WHAT YOU SHOULD DO - Output the following data exactly.

RAW DATA -

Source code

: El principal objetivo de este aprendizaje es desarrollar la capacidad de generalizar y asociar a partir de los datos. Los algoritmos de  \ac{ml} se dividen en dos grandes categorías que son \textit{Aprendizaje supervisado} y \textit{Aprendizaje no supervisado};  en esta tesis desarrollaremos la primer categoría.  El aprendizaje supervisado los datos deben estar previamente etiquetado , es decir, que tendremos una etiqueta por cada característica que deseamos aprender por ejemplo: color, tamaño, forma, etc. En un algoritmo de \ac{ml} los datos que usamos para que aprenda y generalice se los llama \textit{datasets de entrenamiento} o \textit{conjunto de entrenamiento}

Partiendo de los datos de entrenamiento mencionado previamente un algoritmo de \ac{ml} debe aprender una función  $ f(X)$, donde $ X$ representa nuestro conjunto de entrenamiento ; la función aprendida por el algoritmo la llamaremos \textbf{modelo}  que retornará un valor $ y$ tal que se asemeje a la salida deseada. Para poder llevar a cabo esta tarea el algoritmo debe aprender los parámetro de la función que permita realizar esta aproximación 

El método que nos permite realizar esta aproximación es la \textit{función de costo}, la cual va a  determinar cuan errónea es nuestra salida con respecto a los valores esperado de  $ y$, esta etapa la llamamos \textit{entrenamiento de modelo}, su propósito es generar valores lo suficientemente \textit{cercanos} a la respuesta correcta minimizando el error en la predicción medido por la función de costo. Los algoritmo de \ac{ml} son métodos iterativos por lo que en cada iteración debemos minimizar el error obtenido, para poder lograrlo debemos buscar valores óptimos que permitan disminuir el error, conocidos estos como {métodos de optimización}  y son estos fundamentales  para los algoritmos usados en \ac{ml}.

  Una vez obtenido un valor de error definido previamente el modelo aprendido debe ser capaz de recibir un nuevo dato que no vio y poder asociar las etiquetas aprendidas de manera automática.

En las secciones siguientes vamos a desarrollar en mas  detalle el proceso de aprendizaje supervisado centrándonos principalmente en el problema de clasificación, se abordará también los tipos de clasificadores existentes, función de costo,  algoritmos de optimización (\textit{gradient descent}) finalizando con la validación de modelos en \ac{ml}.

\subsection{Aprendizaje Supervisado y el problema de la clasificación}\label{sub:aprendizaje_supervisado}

WRITTEN RESPONSE -
Source code

: El principal objetivo de este aprendizaje es desarrollar la capacidad de generalizar y asociar a partir de los datos. Los algoritmos de  \ac{ml} se dividen en dos grandes categorías que son \textit{Aprendizaje supervisado} y \textit{Aprendizaje no supervisado};  en esta tesis desarrollaremos la primer categoría.  El aprendizaje supervisado los datos deben estar previamente etiquetado , es decir, que tendremos una etiqueta por cada característica que deseamos aprender por ejemplo: color, tamaño, forma, etc. En un algoritmo de \ac{ml} los datos que usamos para que aprenda y generalice se los llama \textit{datasets de entrenamiento} o \textit{conjunto de entrenamiento}

Partiendo de los datos de entrenamiento mencionado previamente un algoritmo de \ac{ml} debe aprender una función  $ f(X)$, donde $ X$ representa nuestro conjunto de entrenamiento ; la función aprendida por el algoritmo la llamaremos \textbf{modelo}  que retornará un valor $ y$ tal que se asemeje a la salida deseada. Para poder llevar a cabo esta tarea el algoritmo debe aprender los parámetro de la función que permita realizar esta aproximación 

El método que nos permite realizar esta aproximación es la \textit{función de costo}, la cual va a  determinar cuan errónea es nuestra salida con respecto a los valores esperado de  $ y$, esta etapa la llamamos \textit{entrenamiento de modelo}, su propósito es generar valores lo suficientemente \textit{cercanos} a la respuesta correcta minimizando el error en la predicción medido por la función de costo. Los algoritmo de \ac{ml} son métodos iterativos por lo que en cada iteración debemos minimizar el error obtenido, para poder lograrlo debemos buscar valores óptimos que permitan disminuir el error, conocidos estos como {métodos de optimización}  y son estos fundamentales  para los algoritmos usados en \ac{ml}.

  Una vez obtenido un valor de error definido previamente el modelo aprendido debe ser capaz de recibir un nuevo dato que no vio y poder asociar las etiquetas aprendidas de manera automática.

En las secciones siguientes vamos a desarrollar en mas  detalle el proceso de aprendizaje supervisado centrándonos principalmente en el problema de clasificación, se abordará también los tipos de clasificadores existentes, función de costo,  algoritmos de optimización (\textit{gradient descent}) finalizando con la validación de modelos en \ac{ml}.

\subsection{Aprendizaje Supervisado y el problema de la clasificación}\label{sub:aprendizaje_supervisado}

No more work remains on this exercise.